[Stored data]
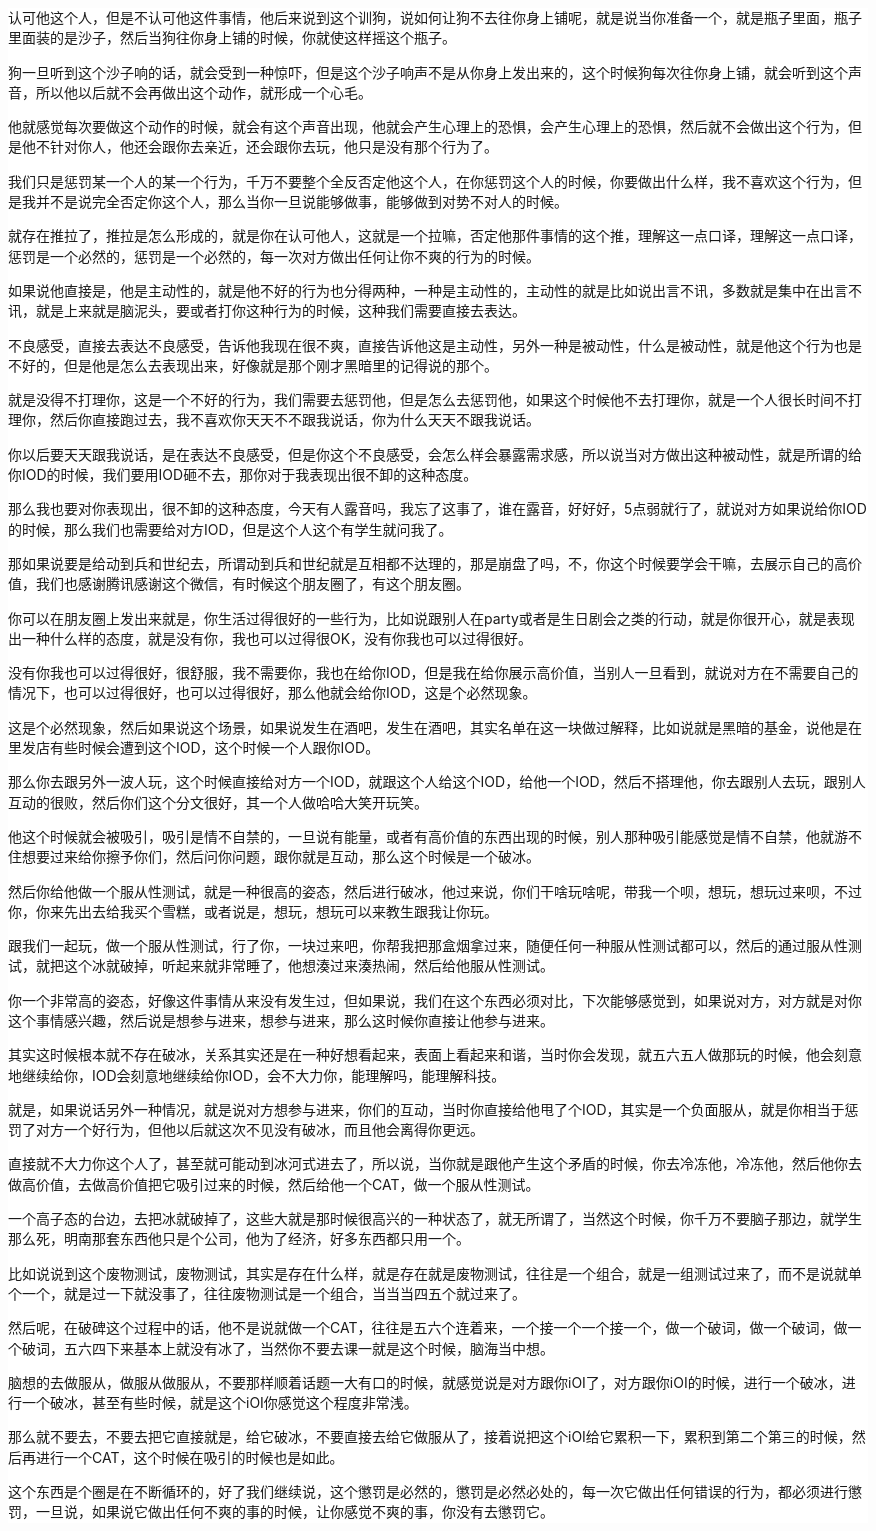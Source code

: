 认可他这个人，但是不认可他这件事情，他后来说到这个训狗，说如何让狗不去往你身上铺呢，就是说当你准备一个，就是瓶子里面，瓶子里面装的是沙子，然后当狗往你身上铺的时候，你就使这样摇这个瓶子。

狗一旦听到这个沙子响的话，就会受到一种惊吓，但是这个沙子响声不是从你身上发出来的，这个时候狗每次往你身上铺，就会听到这个声音，所以他以后就不会再做出这个动作，就形成一个心毛。

他就感觉每次要做这个动作的时候，就会有这个声音出现，他就会产生心理上的恐惧，会产生心理上的恐惧，然后就不会做出这个行为，但是他不针对你人，他还会跟你去亲近，还会跟你去玩，他只是没有那个行为了。

我们只是惩罚某一个人的某一个行为，千万不要整个全反否定他这个人，在你惩罚这个人的时候，你要做出什么样，我不喜欢这个行为，但是我并不是说完全否定你这个人，那么当你一旦说能够做事，能够做到对势不对人的时候。

就存在推拉了，推拉是怎么形成的，就是你在认可他人，这就是一个拉嘛，否定他那件事情的这个推，理解这一点口译，理解这一点口译，惩罚是一个必然的，惩罚是一个必然的，每一次对方做出任何让你不爽的行为的时候。

如果说他直接是，他是主动性的，就是他不好的行为也分得两种，一种是主动性的，主动性的就是比如说出言不讯，多数就是集中在出言不讯，就是上来就是脑泥头，要或者打你这种行为的时候，这种我们需要直接去表达。

不良感受，直接去表达不良感受，告诉他我现在很不爽，直接告诉他这是主动性，另外一种是被动性，什么是被动性，就是他这个行为也是不好的，但是他是怎么去表现出来，好像就是那个刚才黑暗里的记得说的那个。

就是没得不打理你，这是一个不好的行为，我们需要去惩罚他，但是怎么去惩罚他，如果这个时候他不去打理你，就是一个人很长时间不打理你，然后你直接跑过去，我不喜欢你天天不不跟我说话，你为什么天天不跟我说话。

你以后要天天跟我说话，是在表达不良感受，但是你这个不良感受，会怎么样会暴露需求感，所以说当对方做出这种被动性，就是所谓的给你IOD的时候，我们要用IOD砸不去，那你对于我表现出很不卸的这种态度。

那么我也要对你表现出，很不卸的这种态度，今天有人露音吗，我忘了这事了，谁在露音，好好好，5点弱就行了，就说对方如果说给你IOD的时候，那么我们也需要给对方IOD，但是这个人这个有学生就问我了。

那如果说要是给动到兵和世纪去，所谓动到兵和世纪就是互相都不达理的，那是崩盘了吗，不，你这个时候要学会干嘛，去展示自己的高价值，我们也感谢腾讯感谢这个微信，有时候这个朋友圈了，有这个朋友圈。

你可以在朋友圈上发出来就是，你生活过得很好的一些行为，比如说跟别人在party或者是生日剧会之类的行动，就是你很开心，就是表现出一种什么样的态度，就是没有你，我也可以过得很OK，没有你我也可以过得很好。

没有你我也可以过得很好，很舒服，我不需要你，我也在给你IOD，但是我在给你展示高价值，当别人一旦看到，就说对方在不需要自己的情况下，也可以过得很好，也可以过得很好，那么他就会给你IOD，这是个必然现象。

这是个必然现象，然后如果说这个场景，如果说发生在酒吧，发生在酒吧，其实名单在这一块做过解释，比如说就是黑暗的基金，说他是在里发店有些时候会遭到这个IOD，这个时候一个人跟你IOD。

那么你去跟另外一波人玩，这个时候直接给对方一个IOD，就跟这个人给这个IOD，给他一个IOD，然后不搭理他，你去跟别人去玩，跟别人互动的很败，然后你们这个分文很好，其一个人做哈哈大笑开玩笑。

他这个时候就会被吸引，吸引是情不自禁的，一旦说有能量，或者有高价值的东西出现的时候，别人那种吸引能感觉是情不自禁，他就游不住想要过来给你擦予你们，然后问你问题，跟你就是互动，那么这个时候是一个破冰。

然后你给他做一个服从性测试，就是一种很高的姿态，然后进行破冰，他过来说，你们干啥玩啥呢，带我一个呗，想玩，想玩过来呗，不过你，你来先出去给我买个雪糕，或者说是，想玩，想玩可以来教生跟我让你玩。

跟我们一起玩，做一个服从性测试，行了你，一块过来吧，你帮我把那盒烟拿过来，随便任何一种服从性测试都可以，然后的通过服从性测试，就把这个冰就破掉，听起来就非常睡了，他想湊过来湊热闹，然后给他服从性测试。

你一个非常高的姿态，好像这件事情从来没有发生过，但如果说，我们在这个东西必须对比，下次能够感觉到，如果说对方，对方就是对你这个事情感兴趣，然后说是想参与进来，想参与进来，那么这时候你直接让他参与进来。

其实这时候根本就不存在破冰，关系其实还是在一种好想看起来，表面上看起来和谐，当时你会发现，就五六五人做那玩的时候，他会刻意地继续给你，IOD会刻意地继续给你IOD，会不大力你，能理解吗，能理解科技。

就是，如果说话另外一种情况，就是说对方想参与进来，你们的互动，当时你直接给他甩了个IOD，其实是一个负面服从，就是你相当于惩罚了对方一个好行为，但他以后就这次不见没有破冰，而且他会离得你更远。

直接就不大力你这个人了，甚至就可能动到冰河式进去了，所以说，当你就是跟他产生这个矛盾的时候，你去冷冻他，冷冻他，然后他你去做高价值，去做高价值把它吸引过来的时候，然后给他一个CAT，做一个服从性测试。

一个高子态的台边，去把冰就破掉了，这些大就是那时候很高兴的一种状态了，就无所谓了，当然这个时候，你千万不要脑子那边，就学生那么死，明南那套东西他只是个公司，他为了经济，好多东西都只用一个。

比如说说到这个废物测试，废物测试，其实是存在什么样，就是存在就是废物测试，往往是一个组合，就是一组测试过来了，而不是说就单个一个，就是过一下就没事了，往往废物测试是一个组合，当当当四五个就过来了。

然后呢，在破碑这个过程中的话，他不是说就做一个CAT，往往是五六个连着来，一个接一个一个接一个，做一个破词，做一个破词，做一个破词，五六四下来基本上就没有冰了，当然你不要去课一就是这个时候，脑海当中想。

脑想的去做服从，做服从做服从，不要那样顺着话题一大有口的时候，就感觉说是对方跟你iOI了，对方跟你iOI的时候，进行一个破冰，进行一个破冰，甚至有些时候，就是这个iOI你感觉这个程度非常浅。

那么就不要去，不要去把它直接就是，给它破冰，不要直接去给它做服从了，接着说把这个iOI给它累积一下，累积到第二个第三的时候，然后再进行一个CAT，这个时候在吸引的时候也是如此。

这个东西是个圈是在不断循环的，好了我们继续说，这个懲罚是必然的，懲罚是必然必处的，每一次它做出任何错误的行为，都必须进行懲罚，一旦说，如果说它做出任何不爽的事的时候，让你感觉不爽的事，你没有去懲罚它。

- **YOUR GOAL**: If a line in the entries above has the word "这是个必然现象", copy it.

- **ANSWER AREA**:
没有你我也可以过得很好，很舒服，我不需要你，我也在给你IOD，但是我在给你展示高价值，当别人一旦看到，就说对方在不需要自己的情况下，也可以过得很好，也可以过得很好，那么他就会给你IOD，这是个必然现象。
这是个必然现象，然后如果说这个场景，如果说发生在酒吧，发生在酒吧，其实名单在这一块做过解释，比如说就是黑暗的基金，说他是在里发店有些时候会遭到这个IOD，这个时候一个人跟你IOD。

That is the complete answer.